**PROBLEM TO SOLVE:** Each line of the data below must be reproduced without any change.

**EXERCISE MATERIAL:**
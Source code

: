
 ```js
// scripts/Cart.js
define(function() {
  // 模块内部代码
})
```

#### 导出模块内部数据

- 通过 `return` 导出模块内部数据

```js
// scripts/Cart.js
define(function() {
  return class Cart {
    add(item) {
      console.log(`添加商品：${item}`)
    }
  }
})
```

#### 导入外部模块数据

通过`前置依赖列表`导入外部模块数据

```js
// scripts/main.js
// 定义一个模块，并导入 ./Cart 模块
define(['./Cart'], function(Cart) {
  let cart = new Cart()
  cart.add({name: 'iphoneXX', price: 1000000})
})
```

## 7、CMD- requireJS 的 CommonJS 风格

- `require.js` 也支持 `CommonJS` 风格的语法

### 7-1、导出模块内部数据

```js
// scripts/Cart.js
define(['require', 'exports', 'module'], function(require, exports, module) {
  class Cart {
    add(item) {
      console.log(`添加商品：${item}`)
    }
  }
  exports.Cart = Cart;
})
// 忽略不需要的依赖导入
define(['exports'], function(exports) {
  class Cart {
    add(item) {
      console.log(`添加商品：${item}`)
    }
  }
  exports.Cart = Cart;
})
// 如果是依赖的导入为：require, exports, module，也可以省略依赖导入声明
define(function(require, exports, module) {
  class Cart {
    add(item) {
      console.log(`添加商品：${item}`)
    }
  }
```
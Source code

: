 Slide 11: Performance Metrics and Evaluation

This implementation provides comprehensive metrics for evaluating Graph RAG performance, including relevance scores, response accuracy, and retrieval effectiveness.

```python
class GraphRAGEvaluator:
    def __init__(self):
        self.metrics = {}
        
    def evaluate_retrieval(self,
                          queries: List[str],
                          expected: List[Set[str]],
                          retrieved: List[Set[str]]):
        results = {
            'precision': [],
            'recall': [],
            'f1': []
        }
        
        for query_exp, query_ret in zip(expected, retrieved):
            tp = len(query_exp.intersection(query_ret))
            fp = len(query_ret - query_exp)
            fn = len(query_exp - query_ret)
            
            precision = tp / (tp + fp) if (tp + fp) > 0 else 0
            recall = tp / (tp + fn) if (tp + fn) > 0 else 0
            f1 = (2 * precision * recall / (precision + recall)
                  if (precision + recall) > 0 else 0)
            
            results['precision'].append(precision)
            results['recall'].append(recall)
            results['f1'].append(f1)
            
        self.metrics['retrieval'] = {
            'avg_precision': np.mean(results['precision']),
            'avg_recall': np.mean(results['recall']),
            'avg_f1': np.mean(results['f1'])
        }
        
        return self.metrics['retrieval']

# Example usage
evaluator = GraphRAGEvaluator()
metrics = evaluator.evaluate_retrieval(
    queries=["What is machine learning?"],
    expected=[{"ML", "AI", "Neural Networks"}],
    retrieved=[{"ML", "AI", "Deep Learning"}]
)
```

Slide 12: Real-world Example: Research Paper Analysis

**REPLY TO THE EXERCISE:**
Source code

:
 ```js
// scripts/Cart.js
define(function() {
  // 模块内部代码
})
```

#### 导出模块内部数据

- 通过 `return` 导出模块内部数据

```js
// scripts/Cart.js
define(function() {
  return class Cart {
    add(item) {
      console.log(`添加商品：${item}`)
    }
  }
})
```

#### 导入外部模块数据

通过`前置依赖列表`导入外部模块数据

```js
// scripts/main.js
// 定义一个模块，并导入 ./Cart 模块
define(['./Cart'], function(Cart) {
  let cart = new Cart()
  cart.add({name: 'iphoneXX', price: 1000000})
})
```

## 7、CMD- requireJS 的 CommonJS 风格

- `require.js` 也支持 `CommonJS` 风格的语法

### 7-1、导出模块内部数据

```js
// scripts/Cart.js
define(['require', 'exports', 'module'], function(require, exports, module) {
  class Cart {
    add(item) {
      console.log(`添加商品：${item}`)
    }
  }
  exports.Cart = Cart;
})
// 忽略不需要的依赖导入
define(['exports'], function(exports) {
  class Cart {
    add(item) {
      console.log(`添加商品：${item}`)
    }
  }
  exports.Cart = Cart;
})
// 如果是依赖的导入为：require, exports, module，也可以省略依赖导入声明
define(function(require, exports, module) {
  class Cart {
    add(item) {
      console.log(`添加商品：${item}`)
    }
  }
```
Source code

: Slide 11: Performance Metrics and Evaluation

This implementation provides comprehensive metrics for evaluating Graph RAG performance, including relevance scores, response accuracy, and retrieval effectiveness.

```python
class GraphRAGEvaluator:
    def __init__(self):
        self.metrics = {}
        
    def evaluate_retrieval(self,
                          queries: List[str],
                          expected: List[Set[str]],
                          retrieved: List[Set[str]]):
        results = {
            'precision': [],
            'recall': [],
            'f1': []
        }
        
        for query_exp, query_ret in zip(expected, retrieved):
            tp = len(query_exp.intersection(query_ret))
            fp = len(query_ret - query_exp)
            fn = len(query_exp - query_ret)
            
            precision = tp / (tp + fp) if (tp + fp) > 0 else 0
            recall = tp / (tp + fn) if (tp + fn) > 0 else 0
            f1 = (2 * precision * recall / (precision + recall)
                  if (precision + recall) > 0 else 0)
            
            results['precision'].append(precision)
            results['recall'].append(recall)
            results['f1'].append(f1)
            
        self.metrics['retrieval'] = {
            'avg_precision': np.mean(results['precision']),
            'avg_recall': np.mean(results['recall']),
            'avg_f1': np.mean(results['f1'])
        }
        
        return self.metrics['retrieval']

# Example usage
evaluator = GraphRAGEvaluator()
metrics = evaluator.evaluate_retrieval(
    queries=["What is machine learning?"],
    expected=[{"ML", "AI", "Neural Networks"}],
    retrieved=[{"ML", "AI", "Deep Learning"}]
)
```

Slide 12: Real-world Example: Research Paper Analysis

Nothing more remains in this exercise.